GOAL OF THE EXERCISE
Every line of the records that holds the word "sleep" should be copied.

AVAILABLE DATA
-*-*-

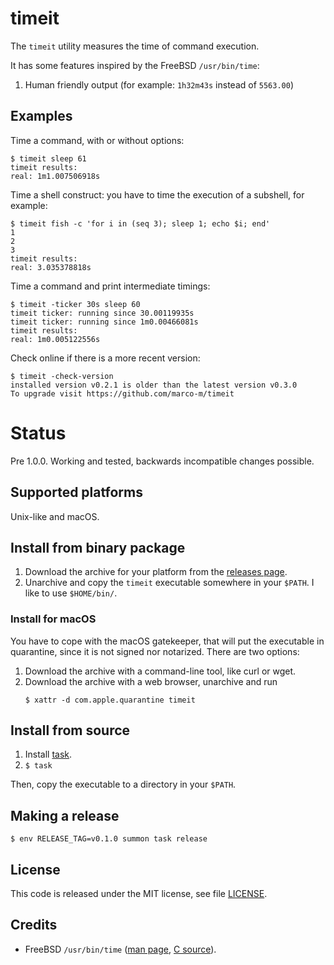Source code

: # timeit

The `timeit` utility measures the time of command execution.

It has some features inspired by the FreeBSD `/usr/bin/time`:

1. Human friendly output (for example: `1h32m43s` instead of `5563.00`)

## Examples

Time a command, with or without options:

    $ timeit sleep 61
    timeit results:
    real: 1m1.007506918s

Time a shell construct: you have to time the execution of a subshell, for
example:

    $ timeit fish -c 'for i in (seq 3); sleep 1; echo $i; end'
    1
    2
    3
    timeit results:
    real: 3.035378818s

Time a command and print intermediate timings:

    $ timeit -ticker 30s sleep 60
    timeit ticker: running since 30.00119935s
    timeit ticker: running since 1m0.00466081s
    timeit results:
    real: 1m0.005122556s

Check online if there is a more recent version:

    $ timeit -check-version
    installed version v0.2.1 is older than the latest version v0.3.0
    To upgrade visit https://github.com/marco-m/timeit

# Status

Pre 1.0.0. Working and tested, backwards incompatible changes possible.

## Supported platforms

Unix-like and macOS.

## Install from binary package

1. Download the archive for your platform from the [releases
  page](https://github.com/marco-m/timeit/releases).
2. Unarchive and copy the `timeit` executable somewhere in your `$PATH`. I like
   to use `$HOME/bin/`.

### Install for macOS

You have to cope with the macOS gatekeeper, that will put the executable in
quarantine, since it is not signed nor notarized. There are two options:

1. Download the archive with a command-line tool, like curl or wget.
2. Download the archive with a web browser, unarchive and run
   ```
   $ xattr -d com.apple.quarantine timeit
   ```

## Install from source

1. Install [task](https://taskfile.dev/).
2. `$ task`

Then, copy the executable to a directory in your `$PATH`.

## Making a release

    $ env RELEASE_TAG=v0.1.0 summon task release

## License

This code is released under the MIT license, see file [LICENSE](LICENSE).

## Credits

* FreeBSD `/usr/bin/time` ([man page], [C source]).

[man page]: https://www.freebsd.org/cgi/man.cgi?query=time
[C source]: https://github.com/freebsd/freebsd/blob/master/usr.bin/time/time.c
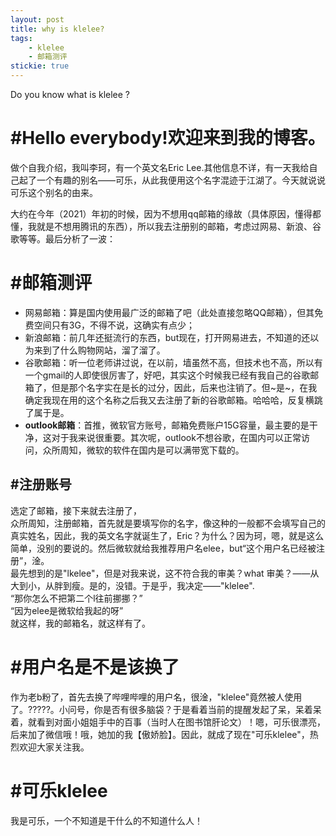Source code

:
 ```yaml
---
layout: post
title: why is klelee?
tags: 
    - klelee
    - 邮箱测评
stickie: true
---
```


Do you know what is klelee ?  

# #Hello everybody!欢迎来到我的博客。
做个自我介绍，我叫李珂，有一个英文名Eric Lee.其他信息不详，有一天我给自己起了一个有趣的别名——可乐，从此我便用这个名字混迹于江湖了。今天就说说可乐这个别名的由来。  

大约在今年（2021）年初的时候，因为不想用qq邮箱的缘故（具体原因，懂得都懂，我就是不想用腾讯的东西），所以我去注册别的邮箱，考虑过网易、新浪、谷歌等等。最后分析了一波：  

# #邮箱测评
- 网易邮箱：算是国内使用最广泛的邮箱了吧（此处直接忽略QQ邮箱），但其免费空间只有3G，不得不说，这确实有点少；  
- 新浪邮箱：前几年还挺流行的东西，but现在，打开网易进去，不知道的还以为来到了什么购物网站，溜了溜了。  
- 谷歌邮箱：听一位老师讲过说，在以前，墙虽然不高，但技术也不高，所以有一个gmail的人即使很厉害了，好吧，其实这个时候我已经有我自己的谷歌邮箱了，但是那个名字实在是长的过分，因此，后来也注销了。但~是~，在我确定我现在用的这个名称之后我又去注册了新的谷歌邮箱。哈哈哈，反复横跳了属于是。  
- **outlook邮箱**：首推，微软官方账号，邮箱免费账户15G容量，最主要的是干净，这对于我来说很重要。其次呢，outlook不想谷歌，在国内可以正常访问，众所周知，微软的软件在国内是可以满带宽下载的。  

## #注册账号
选定了邮箱，接下来就去注册了，  
众所周知，注册邮箱，首先就是要填写你的名字，像这种的一般都不会填写自己的真实姓名，因此，我的英文名字就诞生了，Eric？为什么？因为珂，嗯，就是这么简单，没别的要说的。然后微软就给我推荐用户名elee，but“这个用户名已经被注册”，淦。  
最先想到的是"lkelee"，但是对我来说，这不符合我的审美？what 审美？——从大到小，从胖到瘦。是的，没错。于是乎，我决定——"klelee".  
“那你怎么不把第二个l往前挪挪？”  
“因为elee是微软给我起的呀”  
就这样，我的邮箱名，就这样有了。  

# #用户名是不是该换了
作为老b粉了，首先去换了哔哩哔哩的用户名，很淦，"klelee"竟然被人使用了。?????。小问号，你是否有很多脑袋？于是看着当前的提醒发起了呆，呆着呆着，就看到对面小姐姐手中的百事（当时人在图书馆肝论文）！嗯，可乐很漂亮，后来加了微信哦！哦，她加的我【傲娇脸】。因此，就成了现在"可乐klelee"，热烈欢迎大家关注我。
# #可乐klelee
我是可乐，一个不知道是干什么的不知道什么人！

-*-*-

SOLUTION
    $ timeit sleep 61
    $ timeit fish -c 'for i in (seq 3); sleep 1; echo $i; end'
    $ timeit -ticker 30s sleep 60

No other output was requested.